The marriage between Marvin and Anna was reportedly turbulent, including two public spats. In order to bring some stability to their home life, Anna and Marvin adopted a boy born on November 17, 1966, who was named Marvin Pentz Gaye III, after his adoptive father. The boy was said to have been naturally conceived by Anna and Marvin in Motown's public relations stories of the couple, but Marvin confirmed his adoption in David Ritz's biography, Divided Soul: The Life of Marvin Gaye. In later years, the identity of the mother was revealed to be Denise Gordy, Anna's niece.

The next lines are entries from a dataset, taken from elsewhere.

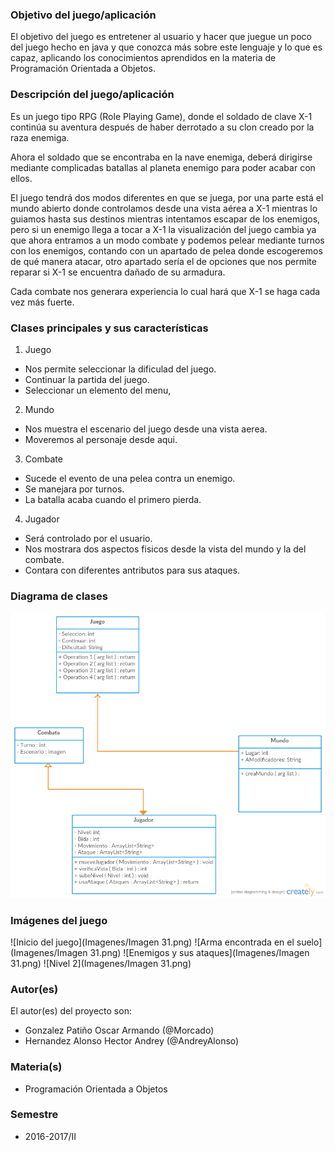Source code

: ### Objetivo del juego/aplicación
El objetivo del juego es entretener al usuario y hacer que juegue un poco del juego hecho en java y que conozca más sobre este lenguaje y lo que es capaz, aplicando los conocimientos aprendidos en la materia de Programación Orientada a Objetos.

### Descripción del juego/aplicación
Es un juego tipo RPG (Role Playing Game), donde el soldado de clave X-1 continúa su aventura después de haber derrotado a su clon creado por la raza enemiga. 
 
Ahora el soldado que se encontraba en la nave enemiga, deberá dirigirse mediante complicadas batallas al planeta enemigo para poder acabar con ellos.

El juego tendrá dos modos diferentes en que se juega, por una parte está el mundo abierto donde controlamos desde una vista aérea a X-1 mientras lo guiamos hasta sus destinos mientras intentamos escapar de los enemigos, pero si un enemigo llega a tocar a X-1 la visualización del juego cambia ya que ahora entramos a un modo combate y podemos pelear mediante turnos con los enemigos, contando con un apartado de pelea donde escogeremos de qué manera atacar, otro apartado sería el de opciones que nos permite reparar si X-1 se encuentra dañado de su armadura.

Cada combate nos generara experiencia lo cual hará que X-1 se haga cada vez más fuerte.



### Clases principales y sus características
1. Juego
* Nos permite seleccionar la dificulad del juego.
* Continuar la partida del juego.
* Seleccionar un elemento del menu,

2. Mundo
* Nos muestra el escenario del juego desde una vista aerea.
* Moveremos al personaje desde aqui.

3. Combate
* Sucede el evento de una pelea contra un enemigo.
* Se manejara por turnos.
* La batalla acaba cuando el primero pierda.

4. Jugador
* Será controlado por el usuario.
* Nos mostrara dos aspectos fisicos desde la vista del mundo y la del combate.
* Contara con diferentes antributos para sus ataques.


### Diagrama de clases
![Diagrama de clases](Imagenes/DiagramaClases.png)

### Imágenes del juego
![Inicio del juego](Imagenes/Imagen 31.png)
![Arma encontrada en el suelo](Imagenes/Imagen 31.png)
![Enemigos y sus ataques](Imagenes/Imagen 31.png)
![Nivel 2](Imagenes/Imagen 31.png)

### Autor(es)
El autor(es) del proyecto son:
- Gonzalez Patiño Oscar Armando (@Morcado)
- Hernandez Alonso Hector Andrey (@AndreyAlonso)

### Materia(s)
- Programación Orientada a Objetos

### Semestre
- 2016-2017/II

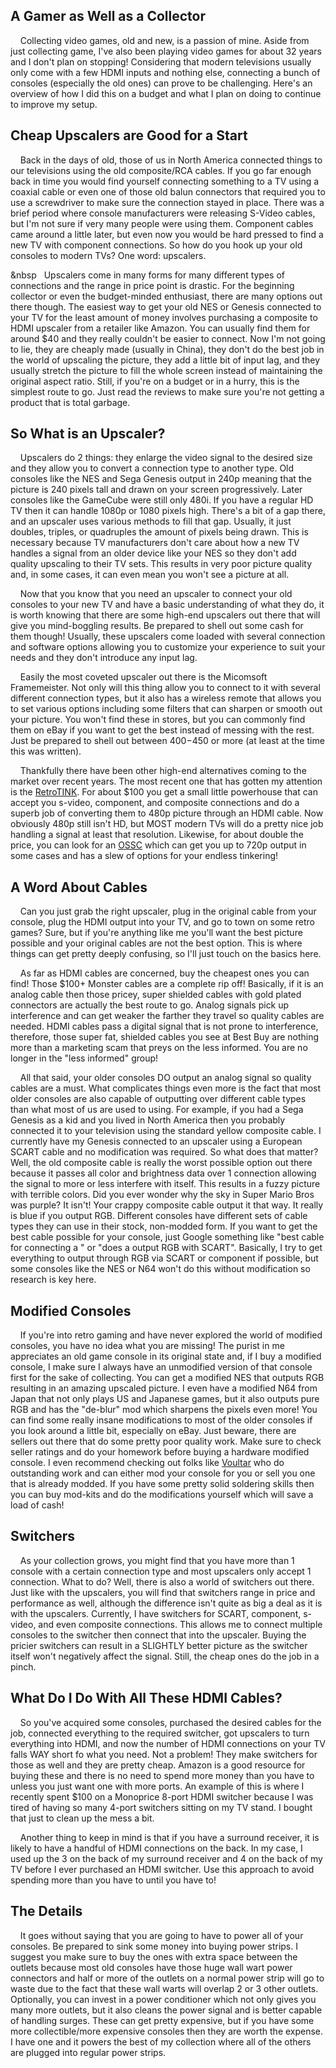 ## A Gamer as Well as a Collector

&nbsp; &nbsp; Collecting video games, old and new, is a passion of mine. Aside from just collecting game, I've also been playing video games for about 32 years and I don't plan on stopping! Considering that modern televisions usually only come with a few HDMI inputs and nothing else, connecting a bunch of consoles (especially the old ones) can prove to be challenging. Here's an overview of how I did this on a budget and what I plan on doing to continue to improve my setup.

## Cheap Upscalers are Good for a Start

&nbsp; &nbsp; Back in the days of old, those of us in North America connected things to our televisions using the old composite/RCA cables. If you go far enough back in time you would find yourself connecting something to a TV using a coaxial cable or even one of those old balun connectors that required you to use a screwdriver to make sure the connection stayed in place. There was a brief period where console manufacturers were releasing S-Video cables, but I'm not sure if very many people were using them. Component cables came around a little later, but even now you would be hard pressed to find a new TV with component connections. So how do you hook up your old consoles to modern TVs? One word: upscalers.

&nbsp &nbsp; Upscalers come in many forms for many different types of connections and the range in price point is drastic. For the beginning collector or even the budget-minded enthusiast, there are many options out there though. The easiest way to get your old NES or Genesis connected to your TV for the least amount of money involves purchasing a composite to HDMI upscaler from a retailer like Amazon. You can usually find them for around $40 and they really couldn't be easier to connect. Now I'm not going to lie, they are cheaply made (usually in China), they don't do the best job in the world of upscaling the picture, they add a little bit of input lag, and they usually stretch the picture to fill the whole screen instead of maintaining the original aspect ratio. Still, if you're on a budget or in a hurry, this is the simplest route to go. Just read the reviews to make sure you're not getting a product that is total garbage.

## So What is an Upscaler?

&nbsp; &nbsp; Upscalers do 2 things: they enlarge the video signal to the desired size and they allow you to convert a connection type to another type. Old consoles like the NES and Sega Genesis output in 240p meaning that the picture is 240 pixels tall and drawn on your screen progressively. Later consoles like the GameCube were still only 480i. If you have a regular HD TV then it can handle 1080p or 1080 pixels high. There's a bit of a gap there, and an upscaler uses various methods to fill that gap. Usually, it just doubles, triples, or quadruples the amount of pixels being drawn. This is necessary because TV manufacturers don't care about how a new TV handles a signal from an older device like your NES so they don't add quality upscaling to their TV sets. This results in very poor picture quality and, in some cases, it can even mean you won't see a picture at all. 

&nbsp; &nbsp; Now that you know that you need an upscaler to connect your old consoles to your new TV and have a basic understanding of what they do, it is worth knowing that there are some high-end upscalers out there that will give you mind-boggling results. Be prepared to shell out some cash for them though! Usually, these upscalers come loaded with several connection and software options allowing you to customize your experience to suit your needs and they don't introduce any input lag.

&nbsp; &nbsp; Easily the most coveted upscaler out there is the Micomsoft Framemeister. Not only will this thing allow you to connect to it with several different connection types, but it also has a wireless remote that allows you to set various options including some filters that can sharpen or smooth out your picture. You won't find these in stores, but you can commonly find them on eBay if you want to get the best instead of messing with the rest. Just be prepared to shell out between $400-$450 or more (at least at the time this was written).

&nbsp; &nbsp; Thankfully there have been other high-end alternatives coming to the market over recent years. The most recent one that has gotten my attention is the [RetroTINK](http://www.retrotink.com/). For about $100 you get a small little powerhouse that can accept you s-video, component, and composite connections and do a superb job of converting them to 480p picture through an HDMI cable. Now obviously 480p still isn't HD, but MOST modern TVs will do a pretty nice job handling a signal at least that resolution. Likewise, for about double the price, you can look for an [OSSC](http://junkerhq.net/xrgb/index.php?title=OSSC) which can get you up to 720p output in some cases and has a slew of options for your endless tinkering!

## A Word About Cables

&nbsp; &nbsp; Can you just grab the right upscaler, plug in the original cable from your console, plug the HDMI output into your TV, and go to town on some retro games? Sure, but if you're anything like me you'll want the best picture possible and your original cables are not the best option. This is where things can get pretty deeply confusing, so I'll just touch on the basics here.

&nbsp; &nbsp; As far as HDMI cables are concerned, buy the cheapest ones you can find! Those $100+ Monster cables are a complete rip off! Basically, if it is an analog cable then those pricey, super shielded cables with gold plated connectors are actually the best route to go. Analog signals pick up interference and can get weaker the farther they travel so quality cables are needed. HDMI cables pass a digital signal that is not prone to interference, therefore, those super fat, shielded cables you see at Best Buy are nothing more than a marketing scam that preys on the less informed. You are no longer in the "less informed" group!

&nbsp; &nbsp; All that said, your older consoles DO output an analog signal so quality cables are a must. What complicates things even more is the fact that most older consoles are also capable of outputting over different cable types than what most of us are used to using. For example, if you had a Sega Genesis as a kid and you lived in North America then you probably connected it to your television using the standard yellow composite cable. I currently have my Genesis connected to an upscaler using a European SCART cable and no modification was required. So what does that matter? Well, the old composite cable is really the worst possible option out there because it passes all color and brightness data over 1 connection allowing the signal to more or less interfere with itself. This results in a fuzzy picture with terrible colors. Did you ever wonder why the sky in Super Mario Bros was purple? It isn't! Your crappy composite cable output it that way. It really is blue if you output RGB. Different consoles have different sets of cable types they can use in their stock, non-modded form. If you want to get the best cable possible for your console, just Google something like "best cable for connecting a <your console here>" or "does a <your console here> output RGB with SCART". Basically, I try to get everything to output through RGB via SCART or component if possible, but some consoles like the NES or N64 won't do this without modification so research is key here.

## Modified Consoles

&nbsp; &nbsp; If you're into retro gaming and have never explored the world of modified consoles, you have no idea what you are missing! The purist in me appreciates an old game console in its original state and, if I buy a modified console, I make sure I always have an unmodified version of that console first for the sake of collecting. You can get a modified NES that outputs RGB resulting in an amazing upscaled picture. I even have a modified N64 from Japan that not only plays US and Japanese games, but it also outputs pure RGB and has the "de-blur" mod which sharpens the pixels even more! You can find some really insane modifications to most of the older consoles if you look around a little bit, especially on eBay. Just beware, there are sellers out there that do some pretty poor quality work. Make sure to check seller ratings and do your homework before buying a hardware modified console. I even recommend checking out folks like [Voultar](https://voultar.com/index.php?route=common/home) who do outstanding work and can either mod your console for you or sell you one that is already modded. If you have some pretty solid soldering skills then you can buy mod-kits and do the modifications yourself which will save a load of cash!

## Switchers
&nbsp; &nbsp; As your collection grows, you might find that you have more than 1 console with a certain connection type and most upscalers only accept 1 connection. What to do? Well, there is also a world of switchers out there. Just like with the upscalers, you will find that switchers range in price and performance as well, although the difference isn't quite as big a deal as it is with the upscalers. Currently, I have switchers for SCART, component, s-video, and even composite connections. This allows me to connect multiple consoles to the switcher then connect that into the upscaler. Buying the pricier switchers can result in a SLIGHTLY better picture as the switcher itself won't negatively affect the signal. Still, the cheap ones do the job in a pinch.

## What Do I Do With All These HDMI Cables?

&nbsp; &nbsp; So you've acquired some consoles, purchased the desired cables for the job, connected everything to the required switcher, got upscalers to turn everything into HDMI, and now the number of HDMI connections on your TV falls WAY short fo what you need. Not a problem! They make switchers for those as well and they are pretty cheap. Amazon is a good resource for buying these and there is no need to spend more money than you have to unless you just want one with more ports. An example of this is where I recently spent $100 on a Monoprice 8-port HDMI switcher because I was tired of having so many 4-port switchers sitting on my TV stand. I bought that just to clean up the mess a bit. 

&nbsp; &nbsp; Another thing to keep in mind is that if you have a surround receiver, it is likely to have a handful of HDMI connections on the back. In my case, I used up the 3 on the back of my surround receiver and 4 on the back of my TV before I ever purchased an HDMI switcher. Use this approach to avoid spending more than you have to until you have to!

## The Details

&nbsp; &nbsp; It goes without saying that you are going to have to power all of your consoles. Be prepared to sink some money into buying power strips. I suggest you make sure to buy the ones with extra space between the outlets because most old consoles have those huge wall wart power connectors and half or more of the outlets on a normal power strip will go to waste due to the fact that these wall warts will overlap 2 or 3 other outlets. Optionally, you can invest in a power conditioner which not only gives you many more outlets, but it also cleans the power signal and is better capable of handling surges. These can get pretty expensive, but if you have some more collectible/more expensive consoles then they are worth the expense. I have one and it powers the best of my collection where all of the others are plugged into regular power strips.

In 1971, the couple moved to Hollywood. Two years later, they filed for legal separation. Gaye settled in with a young woman named Janis Hunter, with whom he had two children. In November 1975, Gordy filed for divorce. After nearly two years, the case was settled in Gordy's favor after Gaye agreed to remit a portion of his royalties from his next album to her. The resulting album, Here, My Dear, gave audiences a view of the marriage from Marvin's point of view. After its release in December 1978, Gordy threatened to sue Marvin for $5 million for the invasion of privacy. Nothing came of her threat.

In the 1980s, Marvin and Anna reconciled as friends, and Anna accompanied Marvin to industry events following the release of his comeback album Midnight Love, in 1982. Anna attended the Grammy Awards in 1983, at which Marvin was awarded two trophies. Marvin's death in 1984 devastated Anna; later she and Marvin's three children scattered most of his ashes near the Pacific Ocean, while she kept a portion. When Marvin was honored with induction into the Rock and Roll Hall of Fame, Anna and Marvin Gaye III accepted on his behalf.

Gordy never remarried. Her last public appearance was in June 2008. She attended a Cedars-Sinai Medical Center Heart Foundation event at which her brother Berry was honored.

==Death==
Gordy died of natural causes on January 31, 2014, three days after her 92nd birthday. She is buried at Forest Lawn Memorial Park – Hollywood Hills, Courts of Remembrance, Sanctuary of Enduring Protection.